A Central Victorian contractor and ALLU buckets are giving nature a helping hand to create healthier soils.
A Central Victorian contractor and ALLU buckets are giving nature a helping hand to create healthier soils.
To the right is a ramshackle pile of, well let’s be blunt, manure. Straight from the farm, it’s mixed with straw, dirt, and all manner of contaminants. And a little unpleasant on the nose.
Just a few meters away is a mound of compost. A dark earthy brown in color, it’s rich and moist to the touch and smells natural. It’s difficult to believe that both piles looked the same just weeks ago. Even a seasoned farmer such as Gino is impressed by the result.
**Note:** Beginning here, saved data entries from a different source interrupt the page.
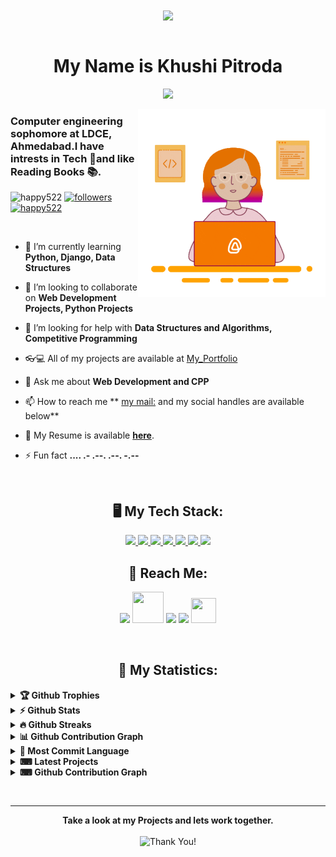 <div align="center">
    <img src="https://user-images.githubusercontent.com/42115530/92640221-9728ca00-f2fa-11ea-8994-c72b26e937de.gif" align="center"/>
  </div>
  <br>
  <h1 align="center">My Name is Khushi Pitroda</h1>
  <p align="center">
    <b><img src="https://readme-typing-svg.herokuapp.com?font=Raleway&color=00A8FF&size=30&center=true&vCenter=true&lines=I+am+a+DJANGO+Developer.;I+am+a+Web+Designer.;I+am+a+Student.;i+am+a+Freelancer."></b>
  </p>
  <img align="right" src="/giphy.gif" width="300px" alt="Developer">
  <h3 align="left">Computer engineering sophomore at LDCE, Ahmedabad.I have intrests in Tech 🤖and like Reading Books 📚.</h3>
  
  
 <p align="left">
    <img src="https://komarev.com/ghpvc/?username=happy522&color=1DA1F2&style=for-the-badge" width="170px" alt="happy522" />
     <a href="https://twitter.com/khushi_pitroda_">
      <img alt="followers" title="Follow me on Twitter" src="https://img.shields.io/twitter/follow/khushi_pitroda_?color=1DA1F2&labelColor=1DA1F2&label=Follow&logo=twitter&logoColor=white&style=for-the-badge"/>
      </a>
    <a href="https://github.com/happy522"><img src="https://img.shields.io/github/followers/happy522?label=Followers&logo=github&Follow&style=for-the-badge" width="150px" alt="happy522"/></a>
    <br>
  </p>
  
  <br>
  
  
  - 🌱 I’m currently learning **Python, Django, Data Structures**
  
  - 👯 I’m looking to collaborate on **Web Development Projects, Python Projects**
  
  - 🤝 I’m looking for help with **Data Structures and Algorithms, Competitive Programming**
  
  - 👓💻 All of my projects are available at [My_Portfolio](https://github.com/happy522)
  
  - 💬 Ask me about **Web Development and CPP**
  
  - 📫 How to reach me ** <a href="mailto: khushipitroda03@gmail.com">my mail:</a> and my social handles are available below**
  
  - 📄 My Resume is available **[here](https://happy522.github.io/resume/)**.
  
  - ⚡ Fun fact **.... .- .--. .--. -.--**
  
  
  <br>
  <h2 align="center">🖥 My Tech Stack: </h2>
  <p align="center"> 
      <a href="https://www.java.com" target="_blank"> <img src="https://img.icons8.com/color/48/000000/java-coffee-cup-logo.png"/> </a>
      <a href="https://www.learncpp.com/" target="_blank"> <img src="https://external-content.duckduckgo.com/iu/?u=https%3A%2F%2Fimages.vexels.com%2Fmedia%2Fusers%2F3%2F166253%2Fisolated%2Fpreview%2F14bc03b7b1c2c4e2656fd4c0a981cbbc-icono-de-lenguaje-de-programaci--n-cpp-by-vexels.png&f=1&nofb=1" width="45"/> </a>
      <a href="https://www.w3.org/html/" target="_blank"> <img src="https://img.icons8.com/color/48/000000/html-5.png"/> </a> 
      <a href="https://www.w3schools.com/css/" target="_blank"> <img src="https://img.icons8.com/color/48/000000/css3.png"/> </a> 
      <a href="https://www.python.org" target="_blank"> <img src="https://img.icons8.com/color/48/000000/python.png"/> </a> 
      <a href="https://www.mysql.com/" target="_blank"> <img src="https://external-content.duckduckgo.com/iu/?u=https%3A%2F%2Fpngimg.com%2Fuploads%2Fmysql%2Fmysql_PNG9.png&f=1&nofb=1" width="50"/> </a>
      <a href="https://git-scm.com/" target="_blank"> <img src="https://img.icons8.com/color/48/000000/git.png"/> </a> 
    
  </p>
    
  <h2 align="center">🤝 Reach Me:</h2>
  <p align="center">
  <a href="https://www.linkedin.com/in/khushipitroda/"><img src="https://sguru.org/wp-content/uploads/2018/02/linkedin-logo.png" width="40"></a>
  <a href="mailto:khushipitroda03@gmail.com"><img src="https://media.giphy.com/media/iPRtIf0OlGlSnNfV7W/giphy.gif" width="50" height="50"></a>
  <a href="https://www.instagram.com/khushipitroda22/"><img src="https://external-content.duckduckgo.com/iu/?u=https%3A%2F%2Fclipartart.com%2Fimages%2Finstagram-clipart-logo-1.png&f=1&nofb=1" width="40"></a>
  <a href="https://twitter.com/khushi_pitroda_"><img src="https://external-content.duckduckgo.com/iu/?u=http%3A%2F%2Fmedia.idownloadblog.com%2Fwp-content%2Fuploads%2F2015%2F11%2FTwitter-bird-logo-medium.png&f=1&nofb=1" width="40"></a>
 <a href="https://github.com/happy522"><img src="https://external-content.duckduckgo.com/iu/?u=https%3A%2F%2Fcdn.icon-icons.com%2Ficons2%2F2351%2FPNG%2F512%2Flogo_github_icon_143196.png&f=1&nofb=1" width="40" height="40"></a>
  </p>
  <br>
  
  
  <h2 align="center">📢 My Statistics: </h2> 
  <p align="center">
    <details>
      <summary><b>🏆 Github Trophies</b></summary>
      <p align="center"> <img src="https://github-profile-trophy.vercel.app/?username=happy522&row=2&column=3&theme=gruvbox&no-bg=true&margin-w=15&margin-h=15" alt="github-trophy"></p>
    </details>
    <details>	
      <summary><b>⚡ Github Stats</b></summary>
        <p align="center"><img height="180em" src="https://github-readme-stats.vercel.app/api?username=happy522&hide_border=true&count_private=true&show_icons=true&theme=vision-friendly-dark" alt="happy522" align = "center"/>
    </details>
    <details>
     <summary><b>🔥 Github Streaks</b></summary>
      <p align="center"><img src="https://github-readme-streak-stats.herokuapp.com/?user=happy522&theme=vision-friendly-dark&stroke=0000&background=0D1117&ring=e74c3c&fire=f1c40f&currStreakLabel=2ecc71" alt="happy522" /></p>
    </details>
    <details>
      <summary><b>📊 Github Contribution Graph</b></summary>
      <p align="center"<a href="#"><img alt="Gautam Jain's Activity Graph" src="https://activity-graph.herokuapp.com/graph?username=happy522&bg_color=0D1117&color=f1c40f&line=e05397&point=FFFFFF&" /></a></p>
    </details>
    <details>
      <summary><b>🔎 Most Commit Language</b></summary>
      <p align="center"> <img height="180em" src="https://github-profile-summary-cards.vercel.app/api/cards/most-commit-language?username=happy522&theme=github_dark"></p>
    </details>
    <details>
      <br>
      <summary><b>⌨ Latest Projects</b></summary>
      <p align="center">
        <a align="center" href="https://github.com/happy522/dsa"> <img align="center" src="https://github-readme-stats.vercel.app/api/pin/?username=happy522&repo=dsa&theme=vision-friendly-dark&show_icons=true"></a>
        <a align="center"href="https://github.com/happy522/ONE-STOP-PORTAL" > <img align="center" src="https://github-readme-stats.vercel.app/api/pin/?username=happy522&repo=ONE-STOP-PORTAL&theme=vision-friendly-dark&show_icons=true"></a>
      </p>
    </details>
      <details>
      <br>
      <summary><b>⌨ Github Contribution Graph</b></summary>
      <p align="center">
        <p align="center"> <img src="https://raw.githubusercontent.com/happy522/happy522/main/github-contribution-grid-snake.svg"></p>
      </p>
    </details>
  </p>
  <br>
   <hr>
  <p align="center">
      <b>Take a look at my Projects and lets work together.</b><br><br>
     <img alt="Thank You!" title="Thank You" src="https://img.shields.io/badge/Thank-You-%23e84118"/>
  </p>
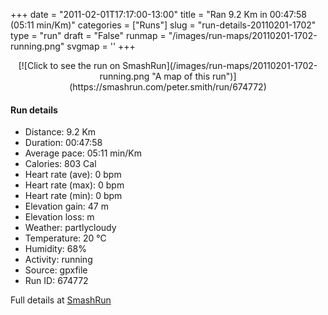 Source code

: +++
date = "2011-02-01T17:17:00-13:00"
title = "Ran 9.2 Km in 00:47:58 (05:11 min/Km)"
categories = ["Runs"]
slug = "run-details-20110201-1702"
type = "run"
draft = "False"
runmap = "/images/run-maps/20110201-1702-running.png"
svgmap = '<polyline points="94 20, 95 21, 100 23, 100 24, 98 27, 92 29, 86 33, 73 34, 72 36, 68 39, 63 43, 56 45, 54 46, 47 51, 42 62, 36 82, 20 78, 8 64, 2 59, 1 56, 0 41, 0 37, 1 37, 11 37, 20 35, 33 36, 49 37, 52 37, 58 36, 62 34, 82 19, 93 20, 94 20, 94 18">'
+++



<!--more-->

<center>
[![Click to see the run on SmashRun](/images/run-maps/20110201-1702-running.png "A map of this run")](https://smashrun.com/peter.smith/run/674772)
</center>

#### Run details

* Distance: 9.2 Km
* Duration: 00:47:58
* Average pace: 05:11 min/Km
* Calories: 803 Cal
* Heart rate (ave): 0 bpm
* Heart rate (max): 0 bpm
* Heart rate (min): 0 bpm
* Elevation gain: 47 m
* Elevation loss:  m
* Weather: partlycloudy
* Temperature: 20 &deg;C
* Humidity: 68%
* Activity: running
* Source: gpxfile
* Run ID: 674772

Full details at [SmashRun](https://smashrun.com/peter.smith/run/674772) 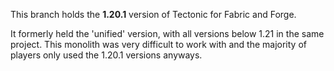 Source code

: This branch holds the **1.20.1** version of Tectonic for Fabric and Forge.

It formerly held the 'unified' version, with all versions below 1.21 in the same project. This monolith was very difficult to work with and the majority of players only used the 1.20.1 versions anyways. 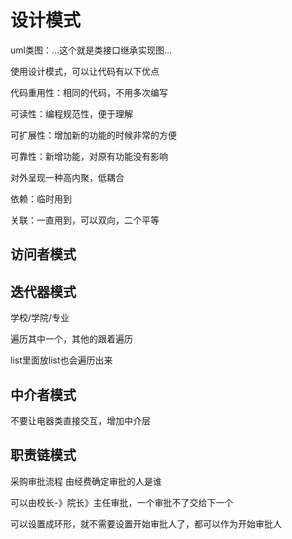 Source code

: # 设计模式

uml类图：...这个就是类接口继承实现图...

使用设计模式，可以让代码有以下优点

代码重用性：相同的代码，不用多次编写

可读性：编程规范性，便于理解

可扩展性：增加新的功能的时候非常的方便

可靠性：新增功能，对原有功能没有影响

对外呈现一种高内聚，低耦合

依赖：临时用到

关联：一直用到，可以双向，二个平等

## 访问者模式

## 迭代器模式

学校/学院/专业

遍历其中一个，其他的跟着遍历

list里面放list也会遍历出来

## 中介者模式

不要让电器类直接交互，增加中介层

## 职责链模式

采购审批流程 由经费确定审批的人是谁

可以由校长-》院长》主任审批，一个审批不了交给下一个

可以设置成环形，就不需要设置开始审批人了，都可以作为开始审批人




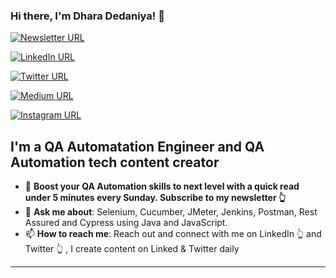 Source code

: ### Hi there, I'm Dhara Dedaniya! 👋

[![Newsletter URL](https://img.shields.io/static/v1?color=blue&label=Newsletter&logo=Substack&logoColor=white&style=for-the-badge&message=Subscribe)](https://dharadedaniya.substack.com/)

[![LinkedIn URL](https://img.shields.io/static/v1?color=blue&label=linkedin&logo=linkedin&logoColor=white&style=for-the-badge&message=Connect)](https://www.linkedin.com/in/dharadedaniya)

[![Twitter URL](https://img.shields.io/static/v1?color=blue&label=twitter&logo=twitter&logoColor=white&style=for-the-badge&message=Follow)](https://twitter.com/dharadedaniya)

[![Medium URL](https://img.shields.io/static/v1?color=blue&label=Medium&logo=Medium&logoColor=white&style=for-the-badge&message=Follow)](https://medium.com/@dharadedaniya)

[![Instagram URL](https://img.shields.io/static/v1?color=blue&label=Instagram&logo=Instagram&logoColor=white&style=for-the-badge&message=Like)](https://www.instagram.com/dharadedaniya17/)


## **I'm a QA Automatation Engineer and QA Automation tech content creator**

- 🎯 **Boost your QA Automation skills to next level with a quick read under 5 minutes every Sunday. Subscribe to my newsletter 👆**
- 💬 **Ask me about**: Selenium, Cucumber, JMeter, Jenkins, Postman, Rest Assured  and Cypress using Java and JavaScript.
- 📫 **How to reach me**: Reach out and connect with me on LinkedIn 👆 and Twitter 👆 , I create content on Linked & Twitter daily
<hr/>
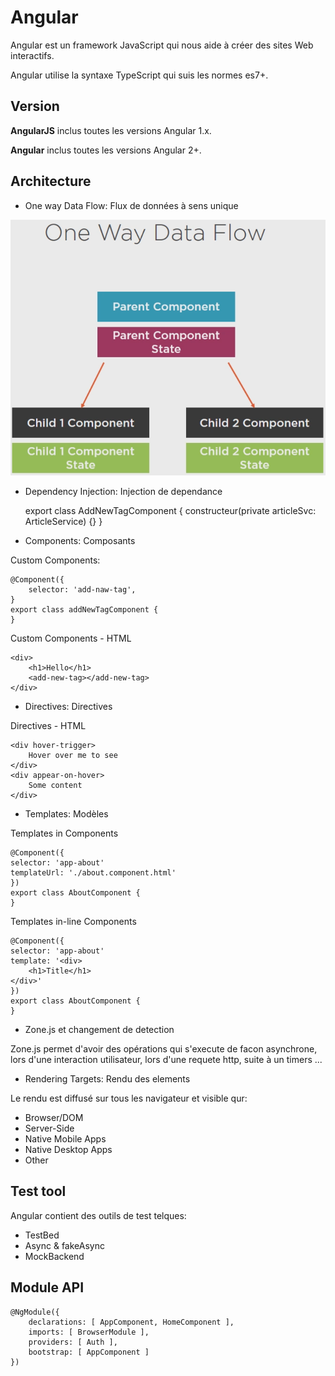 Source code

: # Angular

Angular est un framework JavaScript qui nous aide à créer des sites Web interactifs.

Angular utilise la syntaxe TypeScript qui suis les normes es7+.


## Version

**AngularJS** inclus toutes les versions Angular 1.x.

**Angular** inclus toutes les versions Angular 2+.

## Architecture

- One way Data Flow: Flux de données à sens unique

![One way Data Flow](dataFlow.bmp)

- Dependency Injection: Injection de dependance

	export class AddNewTagComponent {
		constructeur(private articleSvc: ArticleService) {}
	}
	
- Components: Composants

Custom Components:

	@Component({
		selector: 'add-naw-tag',
	}
	export class addNewTagComponent {
	}
	
Custom Components - HTML

	<div>
		<h1>Hello</h1>
		<add-new-tag></add-new-tag>
	</div>	

- Directives: Directives

Directives - HTML

	<div hover-trigger>
		Hover over me to see
	</div>
	<div appear-on-hover>
		Some content
	</div>


- Templates: Modèles

Templates in Components
	
	@Component({
	selector: 'app-about'
	templateUrl: './about.component.html'
	})
	export class AboutComponent {
	}

Templates in-line Components

	@Component({
	selector: 'app-about'
	template: '<div>
		<h1>Title</h1>
	</div>'
	})
	export class AboutComponent {
	}

- Zone.js et changement de detection

Zone.js permet d'avoir des opérations qui s'execute de facon asynchrone, lors d'une interaction utilisateur, lors d'une requete http, suite à un timers ...

- Rendering Targets: Rendu des elements

Le rendu est diffusé sur tous les navigateur et visible qur:

* Browser/DOM
* Server-Side
* Native Mobile Apps  
* Native Desktop Apps
* Other  

## Test tool

Angular contient des outils de test telques:

* TestBed
* Async & fakeAsync
* MockBackend

## Module API

	@NgModule({
		declarations: [ AppComponent, HomeComponent ],
		imports: [ BrowserModule ],
		providers: [ Auth ],
		bootstrap: [ AppComponent ]
	})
“It looks a picture,” Gino says. “The quality of the product is amazing once you send it through that bucket.”
That bucket is an ALLU Transformer DN 2-12 Screening Bucket which, for the past two years, has lived up to its name and transformed Gino’s compost. Through his Natural Compost Co. in central Victoria, Gino is cultivating a move away from synthetic farming and giving nature’s processes a helping hand, working with farmers to convert manure to compost on-site.
Working on-farm means there are contaminants in the compost piles—stones, string, and steel are the usual culprits. Early attempts to run the piles through a hired trommel proved expensive and often difficult to organize.
Gino even bought a shaker bucket—“a big bucket with holes in it”—but it wasn’t up to the job. (He’s since put a metal plate in the bottom of it and is using it as a digger.)
A bit of research led him to ALLU buckets and, as the saying goes, the rest is history.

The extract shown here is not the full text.